The COMPLEAT Collected SFF Works, page 32
"You've been tipped about polarization?" he asked. They nodded. One stood up, intending to offer an opinion. Graham waved him down. "No discussion at the moment, gentlemen."
His eagle eyes studied them individually as he went on: "We've outwitted our adversaries twice. We've done it with this tip of Farmiloe's, and we did it when we broadcast news of the enemy's existence. On both occasions, we succeeded by taking advantage of our antagonists' only weakness—that they simply can't be everywhere at once. We're going to use the same tactics again."
"How?" put in a voice.
"I'm not saying! There may be some among you who are not to be trusted." His lean, muscular features maintained their grimness. Uneasily, his listeners shifted in their seats, each casting wary, sidelong glances at his neighbors. "You're going to be divided into eight parties of eight apiece. No party is going to know the location of the other seven. Those who don't know, can't tell!"

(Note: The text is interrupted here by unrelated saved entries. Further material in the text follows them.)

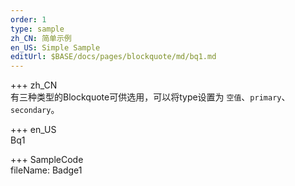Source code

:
 ```yaml
---   
order: 1  
type: sample  
zh_CN: 简单示例   
en_US: Simple Sample
editUrl: $BASE/docs/pages/blockquote/md/bq1.md
---      
```


+++ zh_CN   
有三种类型的Blockquote可供选用，可以将type设置为
<Code>空值</Code>、<Code>primary</Code>、<Code>secondary</Code>。


+++ en_US   
Bq1

+++ SampleCode  
fileName: Badge1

More fidgeting, more mutual suspicion. Wohl grinned to himself as he stood at Graham's side. He was enjoying the situation. If among this crowd were a dozen enforced converts of the Vitons, helpless but cunning spies in the human camp, their identity was completely unknown. Any man might be sitting between a pair of dreadful proxies.

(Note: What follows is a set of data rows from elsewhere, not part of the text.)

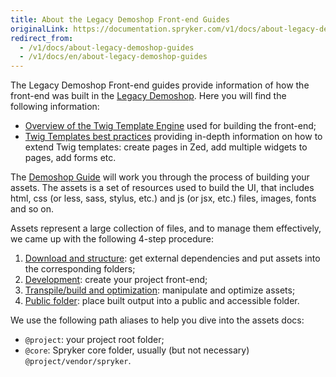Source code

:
 ```yaml
---
title: About the Legacy Demoshop Front-end Guides
originalLink: https://documentation.spryker.com/v1/docs/about-legacy-demoshop-guides
redirect_from:
  - /v1/docs/about-legacy-demoshop-guides
  - /v1/docs/en/about-legacy-demoshop-guides
---
```


The Legacy Demoshop Front-end guides provide information of how the front-end was built in the [Legacy Demoshop](https://documentation.spryker.com/v1/docs/about-spryker#what-is-the--legacy-demoshop--). Here you will find the following information:

* [Overview of the Twig Template Engine](/docs/scos/dev/developer-guides/201811.0/development-guide/front-end/legacy-demoshop/twig-templates/twig-overview) used for building the front-end;
* [Twig Templates best practices](/docs/scos/dev/developer-guides/201811.0/development-guide/front-end/legacy-demoshop/twig-templates/twig-best-pract) providing in-depth information on how to extend Twig templates: create pages in Zed, add multiple widgets to pages, add forms etc.

The [Demoshop Guide](/docs/scos/dev/developer-guides/201811.0/development-guide/front-end/legacy-demoshop/demoshop-guide)  will work you through the process of building your assets. The assets is a set of resources used to build the UI, that includes html, css (or less, sass, stylus, etc.) and js (or jsx, etc.) files, images, fonts and so on.

Assets represent a large collection of files, and to manage them effectively, we came up with the following 4-step procedure:

1. [Download and structure](/docs/scos/dev/developer-guides/201811.0/development-guide/front-end/legacy-demoshop/download-struct): get external dependencies and put assets into the corresponding folders;
2. [Development](/docs/scos/dev/features/201811.0/sdk/development): create your project front-end;
3. [Transpile/build and optimization](/docs/scos/dev/developer-guides/201811.0/development-guide/front-end/legacy-demoshop/build-optimizat): manipulate and optimize assets;
4. [Public folder](/docs/scos/dev/developer-guides/201811.0/development-guide/front-end/legacy-demoshop/public-folder): place built output into a public and accessible folder.

We use the following path aliases to help you dive into the assets docs:

* `@project`: your project root folder;
* `@core`: Spryker core folder, usually (but not necessary) `@project/vendor/spryker`.
 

"I'm taking a group of eight, giving instructions in private, and sending them on their way before I deal with the next lot," informed Graham. He selected Kennedy Veitch, leading ray expert. "You're in charge of the first group. Mr. Veitch. Please select your seven."
Leading them to another room, he told them hurriedly: "You're going to the Acme plant in Philadelphia. When you get there, you're not merely to carry on with experimentation designed to blot out a few luminosities, for that means—if you're successful—you'll be promptly eliminated by other, nearby globes, and we'll be left wondering why in hell you died. We're sick of wanting to know why guys have died!"
"I don't see how prompt retaliation can be prevented," opined Veitch, his face pale, but his lips firm.
"It can't—just yet." Graham minced no words, didn't care whether he sounded brutal or not. "You men will be blasted to blazes, perhaps. But we're going to know exactly what you were up to at the moment you went."
"Ah!" breathed Veitch. His group crowded around him, wide-eyed, but saying nothing.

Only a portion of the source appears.